The line holding "basic word count" is the last one to output; start at the first line of the data, keep every line in between exactly, and leave out pictures.
=======
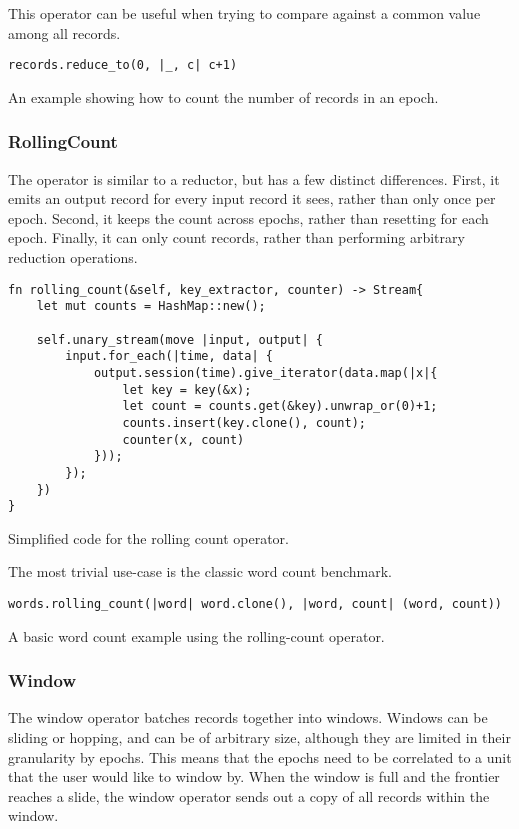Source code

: This operator can be useful when trying to compare against a common value among all records.

\begin{listing}[H]
\begin{verbatim}
records.reduce_to(0, |_, c| c+1)
\end{verbatim}
\caption{An example showing how to count the number of records in an epoch.}
\label{lst:reduce-to-example}
\end{listing}

\subsubsection{RollingCount}
The  operator is similar to a reductor, but has a few distinct differences. First, it emits an output record for every input record it sees, rather than only once per epoch. Second, it keeps the count across epochs, rather than resetting for each epoch. Finally, it can only count records, rather than performing arbitrary reduction operations.

\begin{listing}[H]
\begin{verbatim}
fn rolling_count(&self, key_extractor, counter) -> Stream{
    let mut counts = HashMap::new();
    
    self.unary_stream(move |input, output| {
        input.for_each(|time, data| {
            output.session(time).give_iterator(data.map(|x|{
                let key = key(&x);
                let count = counts.get(&key).unwrap_or(0)+1;
                counts.insert(key.clone(), count);
                counter(x, count)
            }));
        });
    })
}
\end{verbatim}
  \caption{Simplified code for the rolling count operator.}
  \label{lst:rolling-count}
\end{listing}

The most trivial use-case is the classic word count benchmark.

\begin{listing}[H]
\begin{verbatim}
words.rolling_count(|word| word.clone(), |word, count| (word, count))
\end{verbatim}
\caption{A basic word count example using the rolling-count operator.}
\label{lst:rolling-count-example}
\end{listing}

\subsubsection{Window}
The window operator batches records together into windows. Windows can be sliding or hopping, and can be of arbitrary size, although they are limited in their granularity by epochs. This means that the epochs need to be correlated to a unit that the user would like to window by. When the window is full and the frontier reaches a slide, the window operator sends out a copy of all records within the window.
=======
» Output of the task:
Source code

: This operator can be useful when trying to compare against a common value among all records.

\begin{listing}[H]
\begin{verbatim}
records.reduce_to(0, |_, c| c+1)
\end{verbatim}
\caption{An example showing how to count the number of records in an epoch.}
\label{lst:reduce-to-example}
\end{listing}

\subsubsection{RollingCount}
The  operator is similar to a reductor, but has a few distinct differences. First, it emits an output record for every input record it sees, rather than only once per epoch. Second, it keeps the count across epochs, rather than resetting for each epoch. Finally, it can only count records, rather than performing arbitrary reduction operations.

\begin{listing}[H]
\begin{verbatim}
fn rolling_count(&self, key_extractor, counter) -> Stream{
    let mut counts = HashMap::new();
    
    self.unary_stream(move |input, output| {
        input.for_each(|time, data| {
            output.session(time).give_iterator(data.map(|x|{
                let key = key(&x);
                let count = counts.get(&key).unwrap_or(0)+1;
                counts.insert(key.clone(), count);
                counter(x, count)
            }));
        });
    })
}
\end{verbatim}
  \caption{Simplified code for the rolling count operator.}
  \label{lst:rolling-count}
\end{listing}

The most trivial use-case is the classic word count benchmark.

\begin{listing}[H]
\begin{verbatim}
words.rolling_count(|word| word.clone(), |word, count| (word, count))
\end{verbatim}
\caption{A basic word count example using the rolling-count operator.}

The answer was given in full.